▶ **WHAT YOU SHOULD DO**: Your answer should be each line of the entries that contains the word "Lisiani", copied in full.

====== RECORDED INFORMATION ======

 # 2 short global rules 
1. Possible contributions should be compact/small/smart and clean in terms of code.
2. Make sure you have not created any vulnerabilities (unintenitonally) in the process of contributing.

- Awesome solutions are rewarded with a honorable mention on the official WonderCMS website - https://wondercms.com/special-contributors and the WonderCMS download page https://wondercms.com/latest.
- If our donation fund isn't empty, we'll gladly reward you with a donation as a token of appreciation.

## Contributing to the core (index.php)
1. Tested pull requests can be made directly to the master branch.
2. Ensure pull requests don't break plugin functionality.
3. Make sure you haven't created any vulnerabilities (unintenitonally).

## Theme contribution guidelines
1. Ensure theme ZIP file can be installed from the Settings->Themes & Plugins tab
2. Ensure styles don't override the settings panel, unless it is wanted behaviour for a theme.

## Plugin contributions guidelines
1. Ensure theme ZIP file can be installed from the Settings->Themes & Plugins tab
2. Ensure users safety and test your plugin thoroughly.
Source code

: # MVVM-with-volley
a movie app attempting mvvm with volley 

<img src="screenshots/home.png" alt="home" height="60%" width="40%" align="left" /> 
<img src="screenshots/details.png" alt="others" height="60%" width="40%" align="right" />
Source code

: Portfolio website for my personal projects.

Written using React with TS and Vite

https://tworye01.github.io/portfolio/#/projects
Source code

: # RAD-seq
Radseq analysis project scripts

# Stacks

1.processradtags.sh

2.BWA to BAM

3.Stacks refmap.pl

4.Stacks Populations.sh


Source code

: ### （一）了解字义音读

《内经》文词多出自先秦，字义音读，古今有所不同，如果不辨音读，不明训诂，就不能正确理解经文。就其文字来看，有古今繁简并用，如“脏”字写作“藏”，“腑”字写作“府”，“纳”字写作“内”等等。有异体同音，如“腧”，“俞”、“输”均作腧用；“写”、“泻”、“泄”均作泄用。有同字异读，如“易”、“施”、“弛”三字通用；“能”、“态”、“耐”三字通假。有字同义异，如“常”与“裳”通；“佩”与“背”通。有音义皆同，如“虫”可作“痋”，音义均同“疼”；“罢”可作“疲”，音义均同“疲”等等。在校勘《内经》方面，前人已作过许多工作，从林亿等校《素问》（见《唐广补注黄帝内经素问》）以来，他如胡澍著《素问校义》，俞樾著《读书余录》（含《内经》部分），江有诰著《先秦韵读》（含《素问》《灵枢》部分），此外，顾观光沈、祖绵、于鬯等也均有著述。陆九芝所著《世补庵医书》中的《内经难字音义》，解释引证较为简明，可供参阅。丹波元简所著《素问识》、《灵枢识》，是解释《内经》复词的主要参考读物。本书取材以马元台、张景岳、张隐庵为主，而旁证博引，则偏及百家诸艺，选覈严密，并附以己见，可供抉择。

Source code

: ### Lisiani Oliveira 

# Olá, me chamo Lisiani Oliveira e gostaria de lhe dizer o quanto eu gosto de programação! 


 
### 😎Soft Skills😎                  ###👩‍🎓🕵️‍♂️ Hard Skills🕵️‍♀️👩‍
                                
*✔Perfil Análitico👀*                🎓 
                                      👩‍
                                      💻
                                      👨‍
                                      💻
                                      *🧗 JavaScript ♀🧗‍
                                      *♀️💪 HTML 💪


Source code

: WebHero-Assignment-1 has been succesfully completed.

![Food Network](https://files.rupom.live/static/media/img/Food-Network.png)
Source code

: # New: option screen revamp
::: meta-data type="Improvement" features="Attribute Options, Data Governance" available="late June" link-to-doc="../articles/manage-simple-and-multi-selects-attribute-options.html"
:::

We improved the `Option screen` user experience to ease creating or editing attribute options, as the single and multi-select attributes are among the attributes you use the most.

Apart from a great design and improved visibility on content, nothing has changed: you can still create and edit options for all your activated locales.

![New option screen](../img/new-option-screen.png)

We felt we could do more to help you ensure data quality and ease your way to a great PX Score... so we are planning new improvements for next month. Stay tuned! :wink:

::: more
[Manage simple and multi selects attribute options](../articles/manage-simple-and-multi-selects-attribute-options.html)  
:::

======

▶ **EXERCISE ANSWER**:
: ### Lisiani Oliveira 
# Olá, me chamo Lisiani Oliveira e gostaria de lhe dizer o quanto eu gosto de programação! 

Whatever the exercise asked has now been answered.